I’m 41 and recently retired from the military, with a before-tax pension of $2,175 per month. I also have temporary income of $1,000 a month from going to school on the GI bill. I owe $160,000 on a house at 3.5% and $17,000 on a late model car, but that’s all. I have $53,000 in the federal Thrift Savings Plan, or TSP, that I can leave there but can’t add to. I also have $16,000 in a savings account that pays next to nothing. I’m not really interested in moving the TSP money; the returns are really good and the expenses are lower than most anything else I could find. Should I do anything with the cash in the savings account? I don’t need it to live on, but I do like the security of knowing it’s there.
The federal TSP is an excellent place to keep your retirement savings. When you return to work, you can see if your employer offers a good-enough 401(k) to make it worth transferring your retirement account. If not, you can leave the money in the TSP to grow while contributing to the new plan.
You’re not going to find great returns in a savings account in the current economy. A savings account at an online-only bank will likely offer more than what you’re getting from a traditional bank, but rates are still quite low. Getting higher returns means taking more risks, which is not what you want to do with money you may need in an emergency. Emergency funds should be kept in safe, liquid accounts insured by the Federal Deposit Insurance Corp.

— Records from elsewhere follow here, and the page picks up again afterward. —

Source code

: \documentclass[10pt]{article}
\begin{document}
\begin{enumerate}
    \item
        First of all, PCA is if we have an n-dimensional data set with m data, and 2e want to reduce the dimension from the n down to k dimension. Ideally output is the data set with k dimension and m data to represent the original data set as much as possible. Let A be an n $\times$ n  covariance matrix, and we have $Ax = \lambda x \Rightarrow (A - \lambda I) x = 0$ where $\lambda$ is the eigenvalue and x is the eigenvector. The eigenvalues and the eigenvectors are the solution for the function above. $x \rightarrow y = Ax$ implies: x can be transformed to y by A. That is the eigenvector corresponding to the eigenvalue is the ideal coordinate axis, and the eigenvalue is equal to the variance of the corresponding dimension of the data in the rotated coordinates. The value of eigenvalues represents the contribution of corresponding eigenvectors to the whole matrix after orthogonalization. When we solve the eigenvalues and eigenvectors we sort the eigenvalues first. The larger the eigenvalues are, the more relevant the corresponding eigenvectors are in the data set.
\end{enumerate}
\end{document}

The key to knowing where to put your money is your time horizon — how long it will be until you need the money. You won’t need your retirement account for at least a couple of decades, so most of the money should be in stocks, which offer the best long-term returns. When your time horizon is short, though, you’ll want to keep the money in savings accounts, certificates of deposit or other low-risk investments, since you don’t have the time to ride out any stock market fluctuations.